If we do recognise that we have to develop, on a priority basis, a national environmental education program, first of all, we should set our goals right. I propose the following objectives: (a) To achieve environmental awareness in all sectors of society on a national-wide scale as soon as possible; (b) To strive to achieve the accessibility of environmental education linked to social education, from primary school age through adulthood to all groups of people; (c) To promote integration of environment concepts, including demography, in all educational programmes, in particular the analysis of the causes of major environment and development issues in a local context.

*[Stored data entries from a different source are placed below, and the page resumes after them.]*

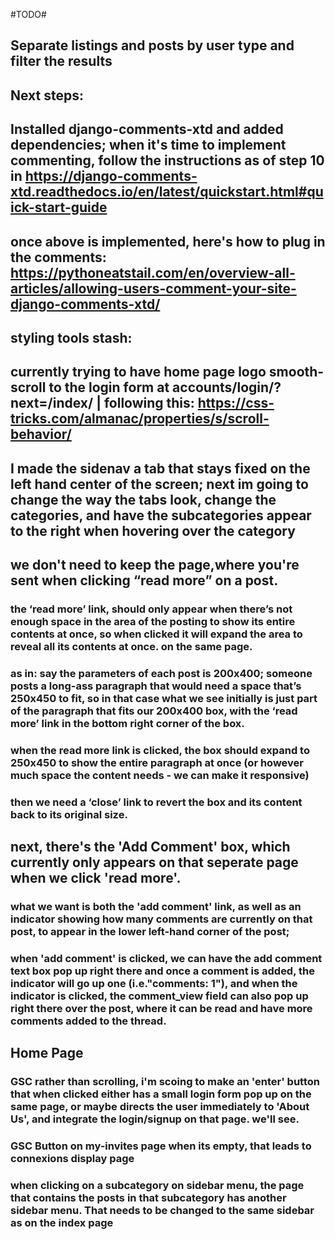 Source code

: #TODO#



## Separate listings and posts by user type and filter the results

## Next steps:

## Installed django-comments-xtd and added dependencies; when it's time to implement commenting, follow the instructions as of step 10 in https://django-comments-xtd.readthedocs.io/en/latest/quickstart.html#quick-start-guide

## once above is implemented, here's how to plug in the comments: https://pythoneatstail.com/en/overview-all-articles/allowing-users-comment-your-site-django-comments-xtd/

## styling tools stash: 
## 
## currently trying to have home page logo smooth-scroll to the login form at accounts/login/?next=/index/ | following this: https://css-tricks.com/almanac/properties/s/scroll-behavior/




 <!-- GSC  -->
## I made the sidenav a tab that stays fixed on the left hand center of the screen; next im going to change the way the tabs look, change the categories, and have the subcategories appear to the right when hovering over the category

<!-- GSC -->
##  we don't need to keep the page,where you're sent when clicking “read more” on a post.

 <!-- GSC  -->
### the ‘read more’ link, should only appear when there’s not enough space in the area of the posting to show its entire contents at once, so when clicked it will expand the area to reveal all its contents at once. on the same page. 

<!-- GSC -->
###  as in: say the parameters of each post is 200x400; someone posts a long-ass paragraph that would need a space that’s 250x450 to fit, so in that case what we see initially is just part of the paragraph that fits our 200x400 box, with the ‘read more’ link in the bottom right corner of the box.

<!-- GSC -->
###  when the read more link is clicked, the box should expand to 250x450 to show the entire paragraph at once (or however much space the content needs - we can make it responsive)

### then we need a ‘close’ link to revert the box and its content back to its original size.

## next, there's the 'Add Comment' box, which currently only appears on that seperate page when we click 'read more'. 

### what we want is both the 'add comment' link, as well as an indicator showing how many comments are currently on that post, to appear in the lower left-hand corner of the post; 

### when 'add comment' is clicked, we can have the add comment text box pop up right there and once a comment is added, the indicator will go up one (i.e."comments: 1"), and when the indicator is clicked, the comment_view field can also pop up right there over the post, where it can be read and have more comments added to the thread.

## Home Page

### GSC rather than scrolling, i'm scoing to make an 'enter' button that when clicked either has a small login form pop up on the same page, or maybe directs the user immediately to 'About Us', and integrate the login/signup on that page. we'll see. 


### GSC Button on my-invites page when its empty, that leads to connexions display page

### when clicking on a subcategory on sidebar menu, the page that contains the posts in that subcategory has another sidebar menu. That needs to be changed to the same sidebar as on the index page
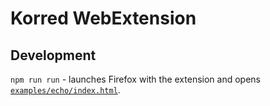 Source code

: # Korred WebExtension

## Development

`npm run run` - launches Firefox with the extension
and opens [`examples/echo/index.html`](../examples/echo/index.html).
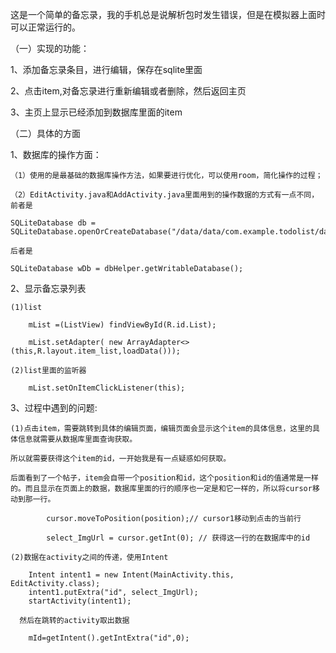 这是一个简单的备忘录，我的手机总是说解析包时发生错误，但是在模拟器上面时可以正常运行的。

（一）实现的功能：

  1、添加备忘录条目，进行编辑，保存在sqlite里面
  
  2、点击item,对备忘录进行重新编辑或者删除，然后返回主页
  
  3、主页上显示已经添加到数据库里面的item
 
（二）具体的方面

  1、数据库的操作方面：
  
    （1）使用的是最基础的数据库操作方法，如果要进行优化，可以使用room，简化操作的过程；
    
    （2）EditActivity.java和AddActivity.java里面用到的操作数据的方式有一点不同，前者是
    
    SQLiteDatabase db = SQLiteDatabase.openOrCreateDatabase("/data/data/com.example.todolist/databases/toDoList.db",null);
    
    后者是
    
    SQLiteDatabase wDb = dbHelper.getWritableDatabase();
  
  2、显示备忘录列表
  
    (1)list
    
        mList =(ListView) findViewById(R.id.List);
        
        mList.setAdapter( new ArrayAdapter<>(this,R.layout.item_list,loadData()));
        
    (2)list里面的监听器 
    
        mList.setOnItemClickListener(this);
       
  3、过程中遇到的问题:
  
    (1)点击item，需要跳转到具体的编辑页面，编辑页面会显示这个item的具体信息，这里的具体信息就需要从数据库里面查询获取。
    
    所以就需要获得这个item的id，一开始我是有一点疑惑如何获取。
    
    后面看到了一个帖子，item会自带一个position和id，这个position和id的值通常是一样的。而且显示在页面上的数据，数据库里面的行的顺序也一定是和它一样的，所以将cursor移动到那一行。
    
            cursor.moveToPosition(position);// cursor1移动到点击的当前行
            
            select_ImgUrl = cursor.getInt(0); // 获得这一行的在数据库中的id
            
    (2)数据在activity之间的传递，使用Intent
    
        Intent intent1 = new Intent(MainActivity.this, EditActivity.class);
        intent1.putExtra("id", select_ImgUrl);
        startActivity(intent1);
      
      然后在跳转的activity取出数据
        
        mId=getIntent().getIntExtra("id",0);
    
            

        
        
        
        
        
        
        
        
        
        
        
        
        

  
 
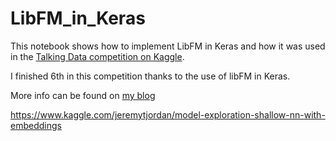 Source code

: # LibFM_in_Keras
This notebook shows how to implement LibFM in Keras and how it was used in the [Talking Data competition on Kaggle](https://www.kaggle.com/c/talkingdata-adtracking-fraud-detection). 

I finished 6th in this competition thanks to the use of libFM in Keras.

More info can be found on [my blog](https://www.ibm.com/developerworks/community/blogs/jfp/entry/Implementing_Libfm_in_Keras?lang=en_us)


https://www.kaggle.com/jeremytjordan/model-exploration-shallow-nn-with-embeddings
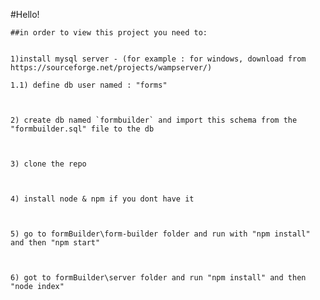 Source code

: #Hello!

	##in order to view this project you need to:


	1)install mysql server - (for example : for windows, download from https://sourceforge.net/projects/wampserver/)
	
	1.1) define db user named : "forms"
	
	
	
	2) create db named `formbuilder` and import this schema from the "formbuilder.sql" file to the db 
		
		
		
	3) clone the repo
	
	
	
	4) install node & npm if you dont have it
		
		
		
	5) go to formBuilder\form-builder folder and run with "npm install" and then "npm start" 
		
		
		
	6) got to formBuilder\server folder and run "npm install" and then "node index"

The program should draw on the best available scientific evidence and other appropriate sources of knowledge, and give special emphasis to the further training of decision makers at all levels.

Strategies

As the next step, the Government should strive to prepare strategies aimed at integrating environment and development as a cross-cutting issue into education at all levels within the next three years. This should be done in cooperation with all sectors of society. The strategies should set out policies and activities, and identify needs, cost and means for their implementation, evaluation and review.

A thorough review of curricula should be undertaken to ensure a multidisciplinary approach, with environment issues and their socio-cultural and demographic aspects and linkages. Due respect should be given to community-defined needs and diverse knowledge systems, including science, cultural and social sensitivities.

Relevant authorities should ensure that every school is assisted in designing environmental activity work plans, with the participation of students and staff. Schools should involve schoolchildren in local and regional studies on environmental health, including safe drinking water, sanitation and food and ecosystems and in relevant activities, linking these studies with services and research in national parks, wildlife reserves, ecological heritage sites etc.; Educational authorities, with appropriate assistance of non-governmental organizations, including women’s and indigenous peoples’ organizations, should promote all kinds of adult education programs for continuing education in environment and development, basing activities around local problems.

These authorities and industry should encourage business, industrial and agricultural universities or higher institutions to include such topics in their curricula. The corporate sector could include sustainable development in their education and training programs.

Role of media

One of the most effective ways of getting the message across to the largest possible audience in a country diverse as Sri Lanka is through the mass media, including television and the English and vernacular press. Both these media have the potential of being extremely effective tools for environmental communication. However, they have not been sufficiently exploited for this purpose so far.

The television provides an excellent opportunity to reach out to the literate as well as the illiterate population of the country. Since the advent of satellite television, TV today attracts audiences ranging from the educated elite to poor villagers in all parts of the county. The vastly increased penetration of TV to all sections of Sri Lankan society remains under-utilised in terms of this objective. There is a great dearth of good programs on TV and very few incisive articles on environmental issues in the written press.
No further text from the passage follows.